【橋立多美】公共交通を利用できない移動困難者のために外出支援をしている、つくば市の移送サービスの高齢ドライバーが送迎活動を休止したいと申し出ている。近頃の「高齢者は免許返納すべき」という風潮の影響と見られる。高齢化時代のサービスとして期待され、需要が伸びているだけに関係者に不安が広がる。
同市を中心に、正月三が日を除くほぼ毎日、外出が難しい高齢者や障害者を有償ボランティアがマイカーで送迎するNPO法人「友の会たすけあい」(同市下岩崎)。茎崎町時代に発足、活動は22年になる。国土交通省が認めた福祉有償運送で、市の依頼を受けている。
「たすけあい」は、登録した利用会員からの電話を茎崎高齢者交流センター内の事務局で受け、その居住地や行き先に応じ協力会員(運転ボランティア)を決める。利用は通院や買い物、墓参りなどさまざまで、費用はタクシーの半額程度と格安。昨年1年間で延べ3380人を移送した。
免許返納の広がりを受け、ボランティア会員17人のうち、75歳を過ぎた3人が送迎活動を止めて電話の受付を希望するようになった。無事故で利用会員からの苦情はないが、「利用者が高齢ドライバーの自分の運転を不安に思うのではないか」の思いがこうした状況を生んでいるそうだ。
運転は75歳までのルール
ボランティア会員は定年退職後に活動を始めた人たちだ。佐藤文信理事長は「ボランティア会員の運転は75歳までというルールはあるが、定年後も働き続ける人が増えて運転者が足りず、地域に詳しいベテラン3人に頼らざるを得ない状況が続いてきた」と話す。
申し出を受け入れ、3人の活動は近距離のルートだけに絞り乗車回数も減らしている。
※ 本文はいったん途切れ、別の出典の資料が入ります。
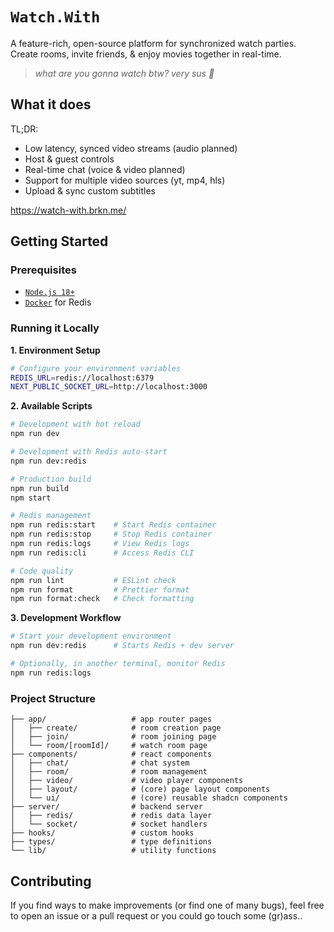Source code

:# `Watch.With`

A feature-rich, open-source platform for synchronized watch parties. Create rooms, invite friends, & enjoy movies together in real-time.

> _what are you gonna watch btw? very sus 👀_

## What it does

TL;DR:

- Low latency, synced video streams (audio planned)
- Host & guest controls
- Real-time chat (voice & video planned)
- Support for multiple video sources (yt, mp4, hls)
- Upload & sync custom subtitles

https://watch-with.brkn.me/

## Getting Started

### Prerequisites

- [`Node.js 18+`](https://nodejs.org/en)
- [`Docker`](https://www.docker.com/) for Redis

### Running it Locally

**1. Environment Setup**

```bash
# Configure your environment variables
REDIS_URL=redis://localhost:6379
NEXT_PUBLIC_SOCKET_URL=http://localhost:3000
```

**2. Available Scripts**

```bash
# Development with hot reload
npm run dev

# Development with Redis auto-start
npm run dev:redis

# Production build
npm run build
npm start

# Redis management
npm run redis:start    # Start Redis container
npm run redis:stop     # Stop Redis container
npm run redis:logs     # View Redis logs
npm run redis:cli      # Access Redis CLI

# Code quality
npm run lint           # ESLint check
npm run format         # Prettier format
npm run format:check   # Check formatting
```

**3. Development Workflow**

```bash
# Start your development environment
npm run dev:redis      # Starts Redis + dev server

# Optionally, in another terminal, monitor Redis
npm run redis:logs
```

### Project Structure

```
├── app/                   # app router pages
│   ├── create/            # room creation page
│   ├── join/              # room joining page
│   └── room/[roomId]/     # watch room page
├── components/            # react components
│   ├── chat/              # chat system
│   ├── room/              # room management
│   ├── video/             # video player components
│   ├── layout/            # (core) page layout components
│   └── ui/                # (core) reusable shadcn components
├── server/                # backend server
│   ├── redis/             # redis data layer
│   └── socket/            # socket handlers
├── hooks/                 # custom hooks
├── types/                 # type definitions
└── lib/                   # utility functions
```

## Contributing

If you find ways to make improvements (or find one of many bugs), feel free to open an issue or a pull request or you could go touch some (gr)ass..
これからはボランティア会員を75歳以下にしたい考えだが、佐藤さんは利用会員からの予約を断るケースが出てくるかも知れないとした上で、「今年度の移送は延べ3500人を見込んでいるが乗り切れるかどうか…」と思案する。
移動困難者を支えるボランティアの前に立ちはだかる年齢の壁。その一方で、地区内では高齢化が進行して車を手放す人が増えるなど利用増加が予想される。132人の利用会員中、最近利用会員になった4人は要支援になって免許を返納し、マイカーを処分したためだという。
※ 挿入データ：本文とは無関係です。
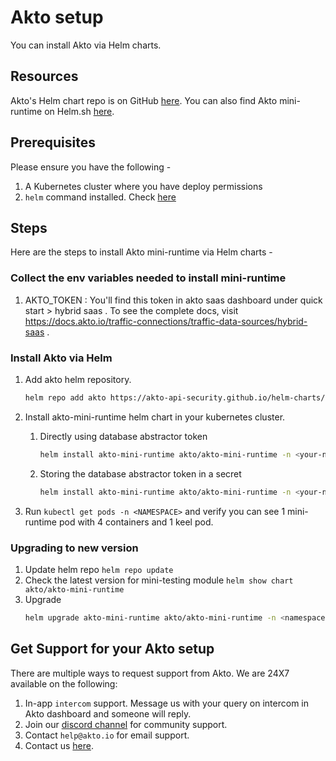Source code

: # Akto setup

You can install Akto via Helm charts. 

## Resources
Akto's Helm chart repo is on GitHub [here](https://github.com/akto-api-security/helm-charts).
You can also find Akto mini-runtime on Helm.sh [here](https://artifacthub.io/packages/helm/akto/akto-mini-runtime).

## Prerequisites
Please ensure you have the following -
1. A Kubernetes cluster where you have deploy permissions
2. `helm` command installed. Check [here](https://helm.sh/docs/intro/install/)

## Steps 
Here are the steps to install Akto mini-runtime via Helm charts - 

### Collect the env variables needed to install mini-runtime

1. AKTO_TOKEN : You'll find this token in akto saas dashboard under quick start > hybrid saas . To see the complete docs, visit https://docs.akto.io/traffic-connections/traffic-data-sources/hybrid-saas .

### Install Akto via Helm

1. Add akto helm repository.
   ```bash
   helm repo add akto https://akto-api-security.github.io/helm-charts/
   ```

2. Install akto-mini-runtime helm chart in your kubernetes cluster.

      1. Directly using database abstractor token

         ```bash
         helm install akto-mini-runtime akto/akto-mini-runtime -n <your-namespace> --set mini_runtime.aktoApiSecurityRuntime.env.databaseAbstractorToken="<your-database-abstractor-token>"
         ```

      2. Storing the database abstractor token in a secret

         ```bash
         helm install akto-mini-runtime akto/akto-mini-runtime -n <your-namespace> --set mini_runtime.aktoApiSecurityRuntime.env.useSecretsForDatabaseAbstractorToken=true --set mini_runtime.aktoApiSecurityRuntime.env.databaseAbstractorTokenSecrets.token="<your-database-abstractor-token>"
         ```

3. Run `kubectl get pods -n <NAMESPACE>` and verify you can see 1 mini-runtime pod with 4 containers and 1 keel pod.

### Upgrading to new version

1. Update helm repo
   ```helm repo update```
2. Check the latest version for mini-testing module
   ```helm show chart akto/akto-mini-runtime```
3. Upgrade
   ```bash
   helm upgrade akto-mini-runtime akto/akto-mini-runtime -n <namespace> --version <latest-version> --set mini_runtime.aktoApiSecurityRuntime.env.databaseAbstractorToken="<your-database-abstractor-token>"
   ```

## Get Support for your Akto setup

There are multiple ways to request support from Akto. We are 24X7 available on the following:

1. In-app `intercom` support. Message us with your query on intercom in Akto dashboard and someone will reply.
2. Join our [discord channel](https://www.akto.io/community) for community support.
3. Contact `help@akto.io` for email support.
4. Contact us [here](https://www.akto.io/contact-us).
運転手不足は全国の福祉移送サービス事業者共通の課題だ。取手市のNPO法人「活きる」はボランティア不足で需要に応えきれず、昨年は利用会員の新規登録を中断した。今年は困っている障害者や高齢者を捨て置けないがすべてを受け入れられないと、新規登録を制限する一方、運転ボランティアの活動年齢を75歳から80歳に引き上げた。
佐藤さんは「長く働きたい人が増えてボランティアのなり手がいない今、高齢者に免許返納を迫る風潮が重なった」と現状を憂う。